● Exercise goal
When you output the records, match them exactly and omit any picture they include.

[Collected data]
_ _ _ _ _ _ _
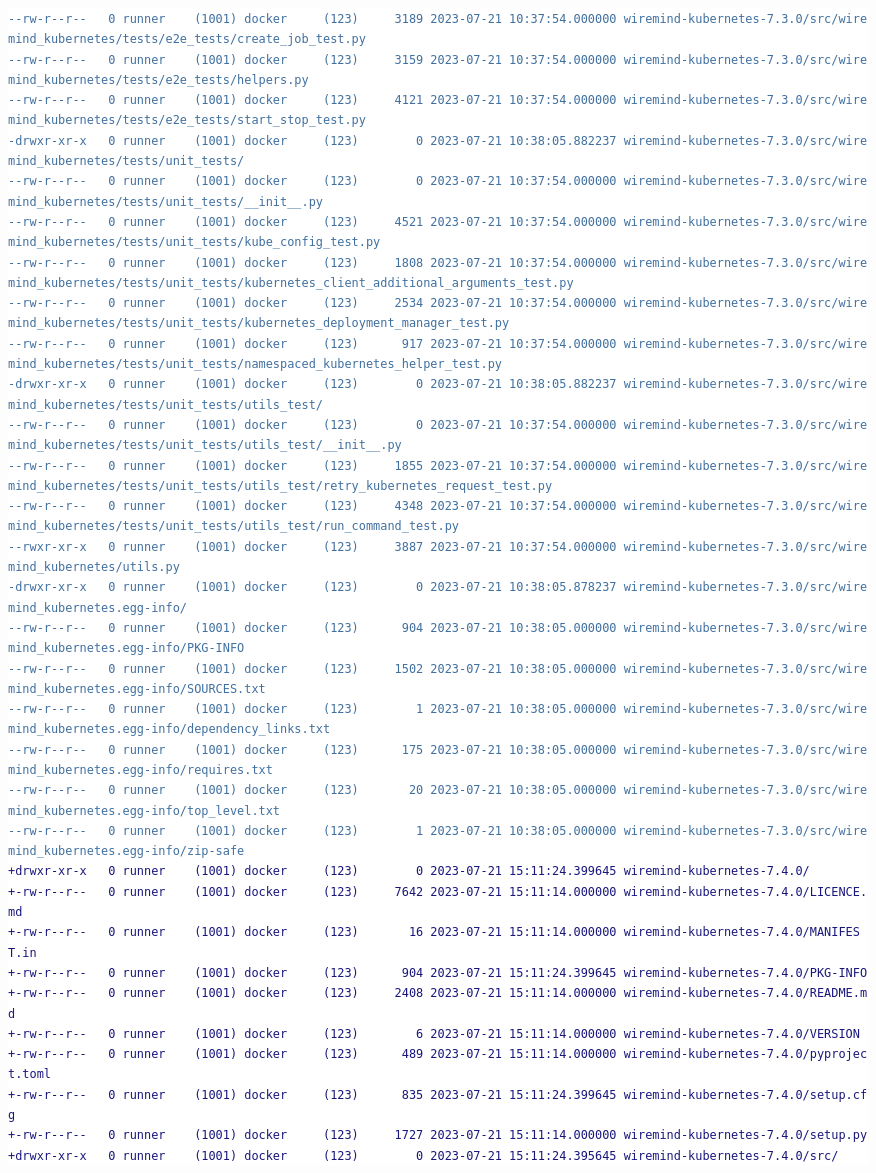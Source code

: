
 ```diff
--rw-r--r--   0 runner    (1001) docker     (123)     3189 2023-07-21 10:37:54.000000 wiremind-kubernetes-7.3.0/src/wiremind_kubernetes/tests/e2e_tests/create_job_test.py
--rw-r--r--   0 runner    (1001) docker     (123)     3159 2023-07-21 10:37:54.000000 wiremind-kubernetes-7.3.0/src/wiremind_kubernetes/tests/e2e_tests/helpers.py
--rw-r--r--   0 runner    (1001) docker     (123)     4121 2023-07-21 10:37:54.000000 wiremind-kubernetes-7.3.0/src/wiremind_kubernetes/tests/e2e_tests/start_stop_test.py
-drwxr-xr-x   0 runner    (1001) docker     (123)        0 2023-07-21 10:38:05.882237 wiremind-kubernetes-7.3.0/src/wiremind_kubernetes/tests/unit_tests/
--rw-r--r--   0 runner    (1001) docker     (123)        0 2023-07-21 10:37:54.000000 wiremind-kubernetes-7.3.0/src/wiremind_kubernetes/tests/unit_tests/__init__.py
--rw-r--r--   0 runner    (1001) docker     (123)     4521 2023-07-21 10:37:54.000000 wiremind-kubernetes-7.3.0/src/wiremind_kubernetes/tests/unit_tests/kube_config_test.py
--rw-r--r--   0 runner    (1001) docker     (123)     1808 2023-07-21 10:37:54.000000 wiremind-kubernetes-7.3.0/src/wiremind_kubernetes/tests/unit_tests/kubernetes_client_additional_arguments_test.py
--rw-r--r--   0 runner    (1001) docker     (123)     2534 2023-07-21 10:37:54.000000 wiremind-kubernetes-7.3.0/src/wiremind_kubernetes/tests/unit_tests/kubernetes_deployment_manager_test.py
--rw-r--r--   0 runner    (1001) docker     (123)      917 2023-07-21 10:37:54.000000 wiremind-kubernetes-7.3.0/src/wiremind_kubernetes/tests/unit_tests/namespaced_kubernetes_helper_test.py
-drwxr-xr-x   0 runner    (1001) docker     (123)        0 2023-07-21 10:38:05.882237 wiremind-kubernetes-7.3.0/src/wiremind_kubernetes/tests/unit_tests/utils_test/
--rw-r--r--   0 runner    (1001) docker     (123)        0 2023-07-21 10:37:54.000000 wiremind-kubernetes-7.3.0/src/wiremind_kubernetes/tests/unit_tests/utils_test/__init__.py
--rw-r--r--   0 runner    (1001) docker     (123)     1855 2023-07-21 10:37:54.000000 wiremind-kubernetes-7.3.0/src/wiremind_kubernetes/tests/unit_tests/utils_test/retry_kubernetes_request_test.py
--rw-r--r--   0 runner    (1001) docker     (123)     4348 2023-07-21 10:37:54.000000 wiremind-kubernetes-7.3.0/src/wiremind_kubernetes/tests/unit_tests/utils_test/run_command_test.py
--rwxr-xr-x   0 runner    (1001) docker     (123)     3887 2023-07-21 10:37:54.000000 wiremind-kubernetes-7.3.0/src/wiremind_kubernetes/utils.py
-drwxr-xr-x   0 runner    (1001) docker     (123)        0 2023-07-21 10:38:05.878237 wiremind-kubernetes-7.3.0/src/wiremind_kubernetes.egg-info/
--rw-r--r--   0 runner    (1001) docker     (123)      904 2023-07-21 10:38:05.000000 wiremind-kubernetes-7.3.0/src/wiremind_kubernetes.egg-info/PKG-INFO
--rw-r--r--   0 runner    (1001) docker     (123)     1502 2023-07-21 10:38:05.000000 wiremind-kubernetes-7.3.0/src/wiremind_kubernetes.egg-info/SOURCES.txt
--rw-r--r--   0 runner    (1001) docker     (123)        1 2023-07-21 10:38:05.000000 wiremind-kubernetes-7.3.0/src/wiremind_kubernetes.egg-info/dependency_links.txt
--rw-r--r--   0 runner    (1001) docker     (123)      175 2023-07-21 10:38:05.000000 wiremind-kubernetes-7.3.0/src/wiremind_kubernetes.egg-info/requires.txt
--rw-r--r--   0 runner    (1001) docker     (123)       20 2023-07-21 10:38:05.000000 wiremind-kubernetes-7.3.0/src/wiremind_kubernetes.egg-info/top_level.txt
--rw-r--r--   0 runner    (1001) docker     (123)        1 2023-07-21 10:38:05.000000 wiremind-kubernetes-7.3.0/src/wiremind_kubernetes.egg-info/zip-safe
+drwxr-xr-x   0 runner    (1001) docker     (123)        0 2023-07-21 15:11:24.399645 wiremind-kubernetes-7.4.0/
+-rw-r--r--   0 runner    (1001) docker     (123)     7642 2023-07-21 15:11:14.000000 wiremind-kubernetes-7.4.0/LICENCE.md
+-rw-r--r--   0 runner    (1001) docker     (123)       16 2023-07-21 15:11:14.000000 wiremind-kubernetes-7.4.0/MANIFEST.in
+-rw-r--r--   0 runner    (1001) docker     (123)      904 2023-07-21 15:11:24.399645 wiremind-kubernetes-7.4.0/PKG-INFO
+-rw-r--r--   0 runner    (1001) docker     (123)     2408 2023-07-21 15:11:14.000000 wiremind-kubernetes-7.4.0/README.md
+-rw-r--r--   0 runner    (1001) docker     (123)        6 2023-07-21 15:11:14.000000 wiremind-kubernetes-7.4.0/VERSION
+-rw-r--r--   0 runner    (1001) docker     (123)      489 2023-07-21 15:11:14.000000 wiremind-kubernetes-7.4.0/pyproject.toml
+-rw-r--r--   0 runner    (1001) docker     (123)      835 2023-07-21 15:11:24.399645 wiremind-kubernetes-7.4.0/setup.cfg
+-rw-r--r--   0 runner    (1001) docker     (123)     1727 2023-07-21 15:11:14.000000 wiremind-kubernetes-7.4.0/setup.py
+drwxr-xr-x   0 runner    (1001) docker     (123)        0 2023-07-21 15:11:24.395645 wiremind-kubernetes-7.4.0/src/
```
_ _ _ _ _ _ _
● Response below
Source code

:
 ```diff
--rw-r--r--   0 runner    (1001) docker     (123)     3189 2023-07-21 10:37:54.000000 wiremind-kubernetes-7.3.0/src/wiremind_kubernetes/tests/e2e_tests/create_job_test.py
--rw-r--r--   0 runner    (1001) docker     (123)     3159 2023-07-21 10:37:54.000000 wiremind-kubernetes-7.3.0/src/wiremind_kubernetes/tests/e2e_tests/helpers.py
--rw-r--r--   0 runner    (1001) docker     (123)     4121 2023-07-21 10:37:54.000000 wiremind-kubernetes-7.3.0/src/wiremind_kubernetes/tests/e2e_tests/start_stop_test.py
-drwxr-xr-x   0 runner    (1001) docker     (123)        0 2023-07-21 10:38:05.882237 wiremind-kubernetes-7.3.0/src/wiremind_kubernetes/tests/unit_tests/
--rw-r--r--   0 runner    (1001) docker     (123)        0 2023-07-21 10:37:54.000000 wiremind-kubernetes-7.3.0/src/wiremind_kubernetes/tests/unit_tests/__init__.py
--rw-r--r--   0 runner    (1001) docker     (123)     4521 2023-07-21 10:37:54.000000 wiremind-kubernetes-7.3.0/src/wiremind_kubernetes/tests/unit_tests/kube_config_test.py
--rw-r--r--   0 runner    (1001) docker     (123)     1808 2023-07-21 10:37:54.000000 wiremind-kubernetes-7.3.0/src/wiremind_kubernetes/tests/unit_tests/kubernetes_client_additional_arguments_test.py
--rw-r--r--   0 runner    (1001) docker     (123)     2534 2023-07-21 10:37:54.000000 wiremind-kubernetes-7.3.0/src/wiremind_kubernetes/tests/unit_tests/kubernetes_deployment_manager_test.py
--rw-r--r--   0 runner    (1001) docker     (123)      917 2023-07-21 10:37:54.000000 wiremind-kubernetes-7.3.0/src/wiremind_kubernetes/tests/unit_tests/namespaced_kubernetes_helper_test.py
-drwxr-xr-x   0 runner    (1001) docker     (123)        0 2023-07-21 10:38:05.882237 wiremind-kubernetes-7.3.0/src/wiremind_kubernetes/tests/unit_tests/utils_test/
--rw-r--r--   0 runner    (1001) docker     (123)        0 2023-07-21 10:37:54.000000 wiremind-kubernetes-7.3.0/src/wiremind_kubernetes/tests/unit_tests/utils_test/__init__.py
--rw-r--r--   0 runner    (1001) docker     (123)     1855 2023-07-21 10:37:54.000000 wiremind-kubernetes-7.3.0/src/wiremind_kubernetes/tests/unit_tests/utils_test/retry_kubernetes_request_test.py
--rw-r--r--   0 runner    (1001) docker     (123)     4348 2023-07-21 10:37:54.000000 wiremind-kubernetes-7.3.0/src/wiremind_kubernetes/tests/unit_tests/utils_test/run_command_test.py
--rwxr-xr-x   0 runner    (1001) docker     (123)     3887 2023-07-21 10:37:54.000000 wiremind-kubernetes-7.3.0/src/wiremind_kubernetes/utils.py
-drwxr-xr-x   0 runner    (1001) docker     (123)        0 2023-07-21 10:38:05.878237 wiremind-kubernetes-7.3.0/src/wiremind_kubernetes.egg-info/
--rw-r--r--   0 runner    (1001) docker     (123)      904 2023-07-21 10:38:05.000000 wiremind-kubernetes-7.3.0/src/wiremind_kubernetes.egg-info/PKG-INFO
--rw-r--r--   0 runner    (1001) docker     (123)     1502 2023-07-21 10:38:05.000000 wiremind-kubernetes-7.3.0/src/wiremind_kubernetes.egg-info/SOURCES.txt
--rw-r--r--   0 runner    (1001) docker     (123)        1 2023-07-21 10:38:05.000000 wiremind-kubernetes-7.3.0/src/wiremind_kubernetes.egg-info/dependency_links.txt
--rw-r--r--   0 runner    (1001) docker     (123)      175 2023-07-21 10:38:05.000000 wiremind-kubernetes-7.3.0/src/wiremind_kubernetes.egg-info/requires.txt
--rw-r--r--   0 runner    (1001) docker     (123)       20 2023-07-21 10:38:05.000000 wiremind-kubernetes-7.3.0/src/wiremind_kubernetes.egg-info/top_level.txt
--rw-r--r--   0 runner    (1001) docker     (123)        1 2023-07-21 10:38:05.000000 wiremind-kubernetes-7.3.0/src/wiremind_kubernetes.egg-info/zip-safe
+drwxr-xr-x   0 runner    (1001) docker     (123)        0 2023-07-21 15:11:24.399645 wiremind-kubernetes-7.4.0/
+-rw-r--r--   0 runner    (1001) docker     (123)     7642 2023-07-21 15:11:14.000000 wiremind-kubernetes-7.4.0/LICENCE.md
+-rw-r--r--   0 runner    (1001) docker     (123)       16 2023-07-21 15:11:14.000000 wiremind-kubernetes-7.4.0/MANIFEST.in
+-rw-r--r--   0 runner    (1001) docker     (123)      904 2023-07-21 15:11:24.399645 wiremind-kubernetes-7.4.0/PKG-INFO
+-rw-r--r--   0 runner    (1001) docker     (123)     2408 2023-07-21 15:11:14.000000 wiremind-kubernetes-7.4.0/README.md
+-rw-r--r--   0 runner    (1001) docker     (123)        6 2023-07-21 15:11:14.000000 wiremind-kubernetes-7.4.0/VERSION
+-rw-r--r--   0 runner    (1001) docker     (123)      489 2023-07-21 15:11:14.000000 wiremind-kubernetes-7.4.0/pyproject.toml
+-rw-r--r--   0 runner    (1001) docker     (123)      835 2023-07-21 15:11:24.399645 wiremind-kubernetes-7.4.0/setup.cfg
+-rw-r--r--   0 runner    (1001) docker     (123)     1727 2023-07-21 15:11:14.000000 wiremind-kubernetes-7.4.0/setup.py
+drwxr-xr-x   0 runner    (1001) docker     (123)        0 2023-07-21 15:11:24.395645 wiremind-kubernetes-7.4.0/src/
```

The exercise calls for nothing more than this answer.